20 Mar
Did William and Kate’s Half-Sister’s Cousin’s Friend Give Them A Wedding Gift?

Dear Mouthy Housewives,

My cousin is like a sister to me and we are super close. Her half-sister recently got married. I know her, but not very well. I think the last time I saw her was five or more years ago. Anyway, the half-sister sent me an email to tell me she got married. Should I send her a wedding gift? What’s the etiquette?

Signed,

To Gift or Not to Gift
___________________________

Dear To Gift or Not To Gift,

An etiquette question! Hooray! I just love etiquette questions! Mostly because I myself have impeccable manners. Oh, yes, it’s true. In fact, I always know exactly which piece of silverware to use when I’m stabbing a dinner companion in the neck because he won’t stop talking about his Cross Fit Training regimen in vivid detail. (Hint: It’s the steak knife!)

Now, before we discuss what you should do about your situation, let’s go over the sliding scale of appropriate wedding gifts per my vast gift giving experience:

If it’s for your dearest friend since childhood — Tiffany

If it’s for your dearest friend since college — Macy’s

If it’s for your sister or brother — Crate and Barrel and/or a homemade item that has sentimental value and will most likely end up in their garage under a moldy hammock and ten paint cans and then you will not speak to them again until they have a baby or buy a time share in Hawai.

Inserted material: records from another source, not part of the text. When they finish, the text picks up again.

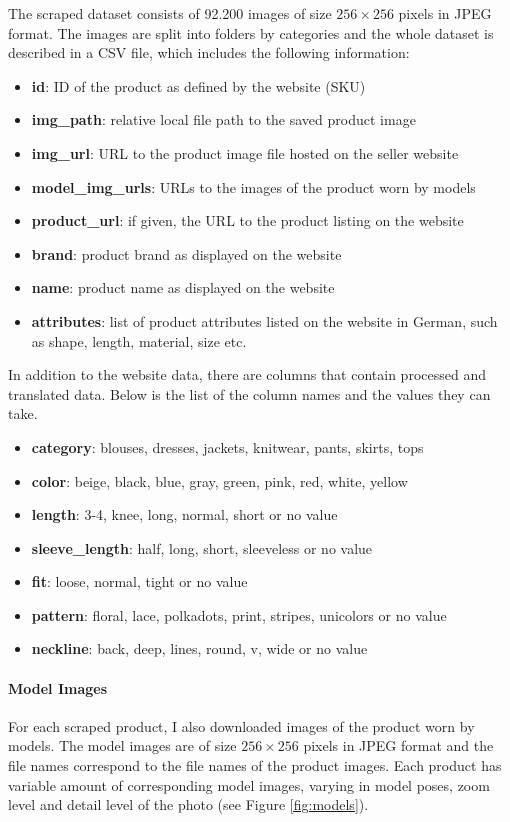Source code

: \documentclass[12pt]{report}
\begin{document}
The scraped dataset consists of 92.200 images of size $256\times256$ pixels in JPEG format. The images are split into folders by categories and the whole dataset is described in a CSV file, which includes the following information:
\begin{itemize}
\item \textbf{id}: ID of the product as defined by the website (SKU)
\item \textbf{img\_path}: relative local file path to the saved product image
\item \textbf{img\_url}: URL to the product image file hosted on the seller website
\item \textbf{model\_img\_urls}: URLs to the images of the product worn by models
\item \textbf{product\_url}: if given, the URL to the product listing on the website
\item \textbf{brand}: product brand as displayed on the website
\item \textbf{name}: product name as displayed on the website
\item \textbf{attributes}: list of product attributes listed on the website in German, such as shape, length, material, size etc.
\end{itemize}

In addition to the website data, there are columns that contain processed and translated data. Below is the list of the column names and the values they can take.
\begin{itemize}
\item \textbf{category}: blouses, dresses, jackets, knitwear, pants, skirts, tops
\item \textbf{color}: beige, black, blue, gray, green, pink, red, white, yellow
\item \textbf{length}: 3-4, knee, long, normal, short or no value
\item \textbf{sleeve\_length}: half, long, short, sleeveless or no value
\item \textbf{fit}: loose, normal, tight or no value
\item \textbf{pattern}: floral, lace, polkadots, print, stripes, unicolors or no value
\item \textbf{neckline}: back, deep, lines, round, v, wide or no value
\end{itemize}

\paragraph{Model Images}
For each scraped product, I also downloaded images of the product worn by models. The model images are of size $256\times256$ pixels in JPEG format and the file names correspond to the file names of the product images. Each product has variable amount of corresponding model images, varying in model poses, zoom level and detail level of the photo (see Figure \ref{fig:models}).
\end{document}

If it’s for your boss — Pottery Barn

If it’s for your boss you hate — Liquor Bar

If it’s for your co-worker — Regift

If it’s for your co-worker you hate — Regift mulch

And, if it’s for your cousin’s half sister who notified you via email that she got married — I really don’t think you need to knock yourself out. After all, you’re more acquaintances with her than anything, right? Just because you’re super close to her half-sister doesn’t mean you’re obligated to do much, so that’s why I think a very nice card with a personal message written inside will suffice.

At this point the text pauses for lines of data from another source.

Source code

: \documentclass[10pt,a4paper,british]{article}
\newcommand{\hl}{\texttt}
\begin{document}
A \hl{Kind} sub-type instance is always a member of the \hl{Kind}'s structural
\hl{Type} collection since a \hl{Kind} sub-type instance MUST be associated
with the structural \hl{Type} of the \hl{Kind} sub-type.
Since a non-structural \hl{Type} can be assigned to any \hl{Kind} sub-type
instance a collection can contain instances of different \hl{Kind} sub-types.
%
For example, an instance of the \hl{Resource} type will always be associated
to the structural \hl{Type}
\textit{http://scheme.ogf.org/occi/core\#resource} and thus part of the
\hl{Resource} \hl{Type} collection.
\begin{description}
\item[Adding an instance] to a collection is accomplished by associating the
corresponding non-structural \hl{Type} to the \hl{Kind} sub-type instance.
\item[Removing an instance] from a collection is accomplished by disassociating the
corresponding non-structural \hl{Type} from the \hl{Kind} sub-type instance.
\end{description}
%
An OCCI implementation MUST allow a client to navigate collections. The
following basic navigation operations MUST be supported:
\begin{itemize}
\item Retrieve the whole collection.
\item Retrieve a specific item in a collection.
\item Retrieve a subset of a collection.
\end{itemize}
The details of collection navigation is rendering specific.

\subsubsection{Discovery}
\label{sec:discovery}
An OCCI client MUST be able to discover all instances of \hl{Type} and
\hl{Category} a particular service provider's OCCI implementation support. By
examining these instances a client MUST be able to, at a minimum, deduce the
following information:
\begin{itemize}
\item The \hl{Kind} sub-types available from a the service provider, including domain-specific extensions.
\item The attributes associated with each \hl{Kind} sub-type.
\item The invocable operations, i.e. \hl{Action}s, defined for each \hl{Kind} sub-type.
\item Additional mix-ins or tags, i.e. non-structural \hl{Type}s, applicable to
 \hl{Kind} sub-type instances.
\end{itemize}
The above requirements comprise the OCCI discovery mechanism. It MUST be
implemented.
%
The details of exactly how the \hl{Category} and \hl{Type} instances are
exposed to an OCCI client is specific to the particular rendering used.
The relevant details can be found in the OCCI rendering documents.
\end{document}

However, if you’d like to celebrate her love and the start of her new life with her husband, I’m sure any kind of small gift from you would be greatly appreciated.

Maybe even a steak knife.

Good luck,

Wendi, TMH

5 Responses to “Did William and Kate’s Half-Sister’s Cousin’s Friend Give Them A Wedding Gift?”

03.20.12#1

Comment by Dawn.

Only if there is an invitation attached to it is there any “obligation” so to speak.

03.20.12#2

Comment by Plano Mom.

1. Are you genuinely excited for her, and want to share your blessings to help them get off to a great start, knowing they will appreciate and use your thoughtful gift?

2. There is no #2. If the answer to number 1 is anything other than yes, you’re giving for reasons beyond your best wishes for the couple. Why do that for someone you hardly know who has little influence on your daily life and/or emotional state?

03.20.12#3

Comment by Tonya.

You can’t forget:
for the bitch in highschool who stole your boyfriend — see Tanya Harding or Amy Fisher

And for Maryann who lives down the street and has to try and show you up at every turn — a years subscription to Bedwetters Anonymous

03.20.12#4

Comment by MommyTime.

First off, you don’t have to give a gift. But if you genuinely want to be supportive and congratulatory, but you don’t want to spend a lot of money, then I recommend that you go to a wine shop and ask them for a recommendation for a bottle of wine that will age nicely and be perfect in five years. Then buy it and add a nice little card about how you hope this will be a fun way to help celebrate their fifth anniversary, and tell you you wish them many more years of happiness.

03.22.12#5

Comment by Emily.

No, you do not. I did not expect wedding gifts, period. But, I certainly did not send out announcements to get more of them or tell people via internet or word of mouth for gifts. She just wants to let you know. If you feel like sending a gift, please feel free. But no obligations. A kindly worded email response will suffice.